There are benefits to being pushed past your limits from time to time. Also, there's just no such thing as 0. When you're designing limits you don't say "this never happens", you're saying "this event happens less than this rate for this cohort".


I'd agree that it is worth pushing your limits during training, but the best-case scenario during actual conflict is to be as close to 0% overwhelmed as you can be.


How does that follow?

That would mean leaving some performance on the table the rest of the time.

It doesn't seem clear at all whether one outweighs the other.


Overwhelming an enemy involves getting inside their OODA loop. I can't see a real life-or-death scenario, outside of training, where you'd want your enemy to successfully get inside your OODA loop and disrupt your flow and rhythm, even for 0.1% of the time.

You of course don't want to become comfortable and complacent, risking losing focus, but there must be better ways of avoiding that other than being occasionally overwhelmed.


It doesn’t matter how many scenarios you enumerate, because the possibility space is infinite.

I don’t see how that could lead to a credible proof, even on the balance of probabilities.


You’re suggesting there are real deadly combat scenarios where it is beneficial to have your OODA loop compromised. Ok maybe you’re right, given the infinite possibilities.

But until you can present at least one such example scenario, no individual would be willing to take such a risk when their own life is at stake. Real combatants might value the motivating threat of being overwhelmed, but do not actually wish to be overwhelmed (i.e. have their OODA loop compromised).

In deadly combat, no one is looking to theorize. No one quibbles about their inability to prove the negative. They just want to live to see the next day.


Huh? Do you believe this phenomena has never happened before?

Otherwise your comment doesn’t make sense.

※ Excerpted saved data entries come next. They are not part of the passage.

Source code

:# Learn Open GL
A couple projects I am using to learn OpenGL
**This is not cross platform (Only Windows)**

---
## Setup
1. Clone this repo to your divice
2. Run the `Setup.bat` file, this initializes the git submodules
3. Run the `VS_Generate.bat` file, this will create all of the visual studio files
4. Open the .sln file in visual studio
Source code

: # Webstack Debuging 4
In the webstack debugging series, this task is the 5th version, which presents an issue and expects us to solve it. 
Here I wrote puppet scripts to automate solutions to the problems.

My belief doesn’t matter. Without proof that it is advantageous in a given scenario, I would never prefer to be overwhelmed in deadly combat. And I doubt you would either. If you believe you would, please present an example scenario.


If your belief doesn’t matter… then why do your opinions matter at all?

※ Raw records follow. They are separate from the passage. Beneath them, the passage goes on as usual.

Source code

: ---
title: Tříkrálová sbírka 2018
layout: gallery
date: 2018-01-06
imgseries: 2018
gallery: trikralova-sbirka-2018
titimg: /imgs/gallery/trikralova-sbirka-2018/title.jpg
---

Or is that meant to be metaphorical?


> they write as if being overwhelmed 3% of the time is a victory

We’re talking about a soldier. Commanding a company’s worth of firepower single-handedly from relative safety. 3% would be an exceptional improvement over the status quo.


The real question is what happens in that 3%. If they are still able to control the drones that is very different from they set the drones to kill your own people. (This is DARPA so we can assume killing people is a goal in some form). There is a lot in between too.

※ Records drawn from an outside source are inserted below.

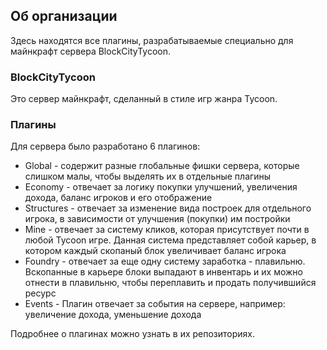 ## Об организации
Здесь находятся все плагины, разрабатываемые специально для майнкрафт сервера BlockCityTycoon.

### BlockCityTycoon
Это сервер майнкрафт, сделанный в стиле игр жанра Tycoon.

### Плагины
Для сервера было разработано 6 плагинов:
- Global - содержит разные глобальные фишки сервера, которые слишком малы, чтобы выделять их в отдельные плагины
- Economy - отвечает за логику покупки улучшений, увеличения дохода, баланс игроков и его отображение
- Structures - отвечает за изменение вида построек для отдельного игрока, в зависимости от улучшения (покупки) им постройки
- Mine - отвечает за систему кликов, которая присутствует почти в любой Tycoon игре. Данная система представляет собой карьер, в котором каждый скопаный блок увеличивает баланс игрока
- Foundry - отвечает за еще одну систему заработка - плавильню. Вскопанные в карьере блоки выпадают в инвентарь и их можно отнести в плавильню, чтобы переплавить и продать получившийся ресурс
- Events - Плагин отвечает за события на сервере, например: увеличение дохода, уменьшение дохода

Подробнее о плагинах можно узнать в их репозиториях.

This is a common error, if not outright fallacy. The correct amount of <negative event> is rarely zero due to diminishing returns -- it is where the cost curves intersect.

E.g. to decrease 3pct to 0.3pct might require operating only half the drones -- not a good trade.


This is peacetime thinking. If you've got a whole army trying to kill you, you're going to get overwhelmed sometimes.


Compare it to a control group - I feel overwhelmed at least 5% of the time and I’m not even controlling any robots.


Yeah I really don't like that phrasing. Take off and landing is the most dangerous part of flying but only makes up a tiny percentage of the total flight. If that 3% of the time referenced is the most dangerous or most critical 3% of time then it hardly matters how easy the rest of it is.


This is about the army. Depending on the case, it's acceptable that 30% of people die if it serves strategic goals. That's how "a good system" is defined by those who have the power to enact it .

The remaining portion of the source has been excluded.